В 1872 году было принято решение о постройке галереи. Постройку должен был производить зять Павла Михайловича, А.С. Каминский. Немало, наверное, было толков и совещаний. Каминский, часто приходя с Павлом Михайловичем к завтраку, продолжал за столом строить планы и их обсуждать. Пришлось пожертвовать куском сада, где как раз стояла группа густых грушевых деревьев. Здание должно было примкнуть к дому, захватив одно окно по южной стороне. Окно превращалось в дверь внизу — в кабинете, наверху — в столовой. Была подана смета. Этот первый документ имел такое заглавие: «Смета на постройку галереи для художественных картин г. Павлу Михайловичу Третьякову. Составлена 23 августа 1872 года».

Все работы должны были стоить 27658 рублей 70 копеек.

К стройке приступили тотчас же. Павел Михайлович, вполне доверяя Каминскому, 2 сентября уехал с Верой Николаевной путешествовать. В тот год они навещали в Крыму больного Васильева и осматривали некоторые города Германии. Дети оставались, как обычно, на даче в Кунцеве до конца сентября, поэтому начало работ — как валили деревья и рыли — мы не видели.

5 октября Сергей Михайлович писал брату за границу: «Сегодня получил от тебя телеграмму из Мюнхена, на которую отвечаю, что ваши дети совершенно здоровы и что у вас все благополучно.
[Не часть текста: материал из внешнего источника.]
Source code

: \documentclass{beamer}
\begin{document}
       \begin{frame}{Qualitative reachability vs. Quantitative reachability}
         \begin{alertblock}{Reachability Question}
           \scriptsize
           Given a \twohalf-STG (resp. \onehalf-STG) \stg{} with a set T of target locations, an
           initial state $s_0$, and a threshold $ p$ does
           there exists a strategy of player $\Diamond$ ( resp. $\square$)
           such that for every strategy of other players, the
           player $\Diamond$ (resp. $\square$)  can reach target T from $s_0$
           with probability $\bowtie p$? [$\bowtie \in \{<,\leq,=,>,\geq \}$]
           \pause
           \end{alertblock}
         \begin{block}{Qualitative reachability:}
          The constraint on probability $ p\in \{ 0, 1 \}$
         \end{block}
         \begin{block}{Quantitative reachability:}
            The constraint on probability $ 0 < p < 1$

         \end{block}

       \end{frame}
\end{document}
Постройка в Толмачах идет довольно успешно». В эту осень стены были выложены под крышу. В 1873 году здание достраивалось, штукатурилось и отделывалось. Нижний зал, очень низкий, как весь нижний этаж дома, имел окна только на север. Были деревянные перегородки, шедшие от каждого простенка между окнами. Из нижнего этажа в верхний вела деревянная лестница. Верхний зал, очень высокий, освещался окнами, проделанными вверху стен под потолком. Надо сказать, что такое освещение оставалось недолго. Оно давало недостаточно света. Его переделали.
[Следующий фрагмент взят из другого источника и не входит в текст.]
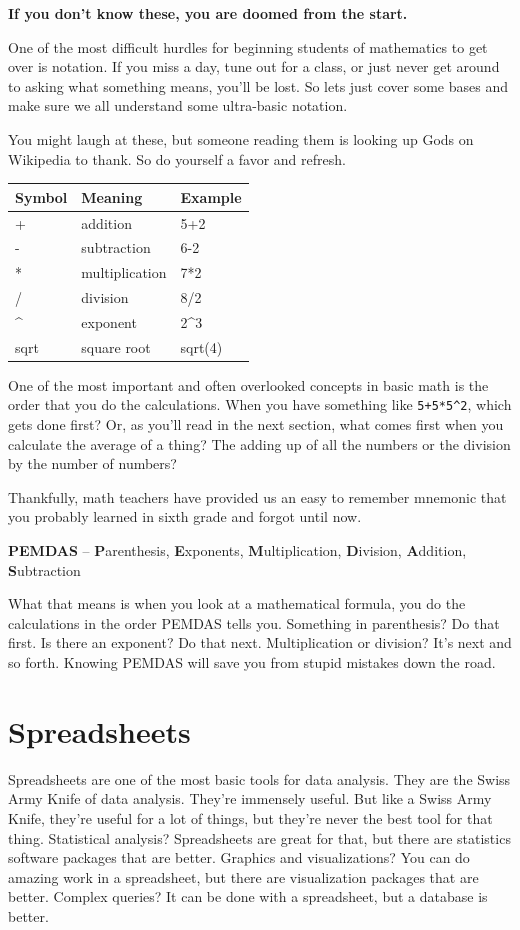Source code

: \documentclass[]{book}
\begin{document}
\textbf{If you don't know these, you are doomed from the start.}

One of the most difficult hurdles for beginning students of mathematics to get over is notation. If you miss a day, tune out for a class, or just never get around to asking what something means, you'll be lost. So lets just cover some bases and make sure we all understand some ultra-basic notation.

You might laugh at these, but someone reading them is looking up Gods on Wikipedia to thank. So do yourself a favor and refresh.

\begin{longtable}[]{@{}lll@{}}
\toprule
Symbol & Meaning & Example\tabularnewline
\midrule
\endhead
+ & addition & 5+2\tabularnewline
- & subtraction & 6-2\tabularnewline
* & multiplication & 7*2\tabularnewline
/ & division & 8/2\tabularnewline
\^{} & exponent & 2\^{}3\tabularnewline
sqrt & square root & sqrt(4)\tabularnewline
\bottomrule
\end{longtable}

One of the most important and often overlooked concepts in basic math is the order that you do the calculations. When you have something like \texttt{5+5*5\^{}2}, which gets done first? Or, as you'll read in the next section, what comes first when you calculate the average of a thing? The adding up of all the numbers or the division by the number of numbers?

Thankfully, math teachers have provided us an easy to remember mnemonic that you probably learned in sixth grade and forgot until now.

\textbf{PEMDAS} -- \textbf{P}arenthesis, \textbf{E}xponents, \textbf{M}ultiplication, \textbf{D}ivision, \textbf{A}ddition, \textbf{S}ubtraction

What that means is when you look at a mathematical formula, you do the calculations in the order PEMDAS tells you. Something in parenthesis? Do that first. Is there an exponent? Do that next. Multiplication or division? It's next and so forth. Knowing PEMDAS will save you from stupid mistakes down the road.

\hypertarget{spreadsheets}{%
\section{Spreadsheets}\label{spreadsheets}}

Spreadsheets are one of the most basic tools for data analysis. They are the Swiss Army Knife of data analysis. They're immensely useful. But like a Swiss Army Knife, they're useful for a lot of things, but they're never the best tool for that thing. Statistical analysis? Spreadsheets are great for that, but there are statistics software packages that are better. Graphics and visualizations? You can do amazing work in a spreadsheet, but there are visualization packages that are better. Complex queries? It can be done with a spreadsheet, but a database is better.
\end{document}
Вертикальные окна были заменены застекленным потолком. Сохранилась смета и на эту переделку. Вероятно, новая система верхнего света была вначале не очень усовершенствована и доставляла много забот, когда приходилось производить починки, мыть стекла и счищать снег. В одном из писем к путешествующим Павлу Михайловичу и Вере Николаевне Марья Ивановна 29 сентября 1879 года жаловалась: «Малярам одно осталось сделать — пересмотреть все работы и стекла в галерее, но насколько это трудно, стекла три разбили, сам Горбунов там был и ворчал на Каминского, пусть бы он сам влез и посмотрел, что тут можно сделать, надо лечь на живот и перемазывать стекла, а если посильнее наляжешь, то и стекло вон. Вот тут и делай, как знаешь, рабочие те не идут, боятся, уж очень неприступно».
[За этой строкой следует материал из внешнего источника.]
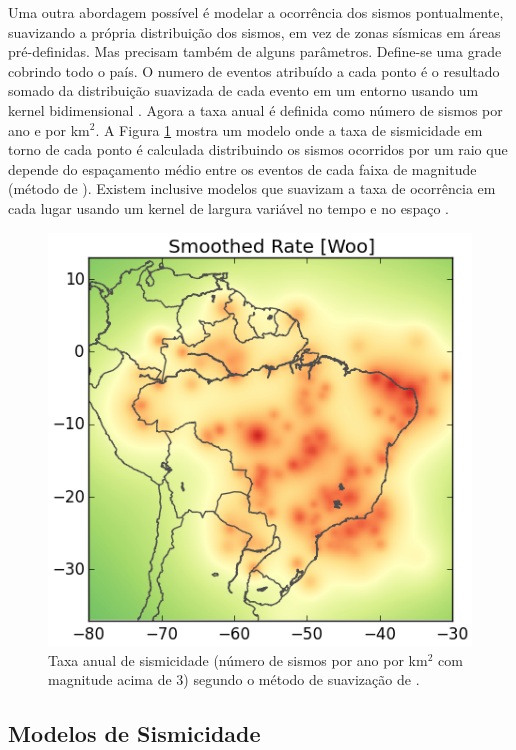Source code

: \documentclass[jgrga]{agutex}
\begin{document}
\begin{article}
Uma outra abordagem possível é modelar a ocorrência dos sismos pontualmente, suavizando a própria distribuição dos sismos, em vez de zonas sísmicas em áreas pré-definidas. Mas precisam também de alguns parâmetros. Define-se uma grade cobrindo todo o país. O numero de eventos atribuído a cada ponto é o resultado somado da distribuição suavizada de cada evento em um entorno usando um kernel bidimensional \citep{frankel_1995}. Agora a taxa anual é definida como número de sismos por ano e por km$^2$. A Figura \ref{fig_woo} mostra um modelo onde a taxa de sismicidade em torno de cada ponto é calculada distribuindo os sismos ocorridos por um raio que depende do espaçamento médio entre os eventos de cada faixa de magnitude (método de \citet{woo_1996}). Existem inclusive modelos que suavizam a taxa de ocorrência em cada lugar usando um kernel de largura variável no tempo e no espaço \citep{helmstetter_2012}.

\begin{figure}[h]
	\centerline{\includegraphics[width=\hsize]{img_rate_W}}
	\caption{Taxa anual de sismicidade (número de sismos por ano por km$^2$ com magnitude acima de 3) segundo o método de suavização de \citet{woo_1996}.}
	\label{fig_woo}
\end{figure}

\subsection{Modelos de Sismicidade}


\end{article}
\end{document}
Весной 1874 года произошло переселение картин в новое помещение. Вера Николаевна описывает: «В 1872 г. в сентябре месяце была закладка нашей картинной галереи», а в 1874 году в конце марта начали развешивать картины. Заведовал этим Павел Михайлович; я помогала ему советом и передавала служителю его распоряжение, где какие картины вешать... Помню я, — продолжает Вера Николаевна, — было это на седьмой неделе великого поста, время спокойное, гостей никого не ждали, — почему я вполне посвятила себя галерее и рассматриванию каждой картины в бинокль, потому что имела глаза близорукие. Какое наслаждение испытывали мы, гуляя по галерее, такой великолепной зале, увешанной картинами, несравненно лучше казавшимися нам при хорошем освещении».

11 марта 1874 года Риццони писал Павлу Михайловичу из Рима: «Вы по всей вероятности сделали много приобретений по части искусства. Интересно будет видеть размещение картин в галерее, которую конченную не видел».

Вход в галерею для своих был идеально удобен — стоило только отворить дверь из жилых комнат. Для посещений публики вход был сделан непосредственно в здании галереи. Войдя в ворота и пройдя по диагонали двор, входили в сад и шли вдоль дома. В узкой стене здания были дверь и окно. Внутри это окно было под углом к двери, ведшей в кабинет Павла Михайловича. Специальной передней для верхнего платья не было (зал 1). Первая из перегородок упиралась не в правую стену, а в левую, служила вешалкой и скрывала вид на галерею для входящих. Картины размещены были хронологически, начиная с самых старых, от входа. На перегородках висели портреты: Боровиковского, Кипренского, Варнека, Тропинина, Брюллова, работы Шебуева, Егорова, Басина, Венецианова и других стариков. На длинной стене против окон поместились старые пейзажи Щедриных, Матвеева8, Штернберга, Лебедева, Воробьева. В просторном зале (зал 2) развешаны были произведения более молодых художников группами по авторам, жанры, портреты и пейзажи вперемешку. Прочно, на долгие десятилетия заняла под лестницей место «Военная дорога» Филиппова. Остальным картинам от времени до времени приходилось перемещаться и тесниться, когда при новых покупках происходили перевески, особенно впоследствии, после возвращения из путешествий передвижных выставок, когда в собрание поступали целые партии картин. Этот зал поглощал и находил место для картин в течение нескольких лет, до «Слова о полку Игореве» Васнецова и «Казни стрельцов» Сурикова включительно.

Расширения галереи потребовали верещагинские коллекции. В 1877 году истек срок, данный Павлом Михайловичем Обществу любителей для устройства специального помещения для принесенной им в дар Туркестанской коллекции Верещагина. Но он не сразу взял ее обратно. В 1880 году была аукционная распродажа Индийской коллекции, во время которой Павел Михайлович приобрел семьдесят восемь этюдов, лучше сказать, маленьких картин, потому что все они были вполне самостоятельными произведениями. Павел Михайлович начал строить вторую очередь галереи.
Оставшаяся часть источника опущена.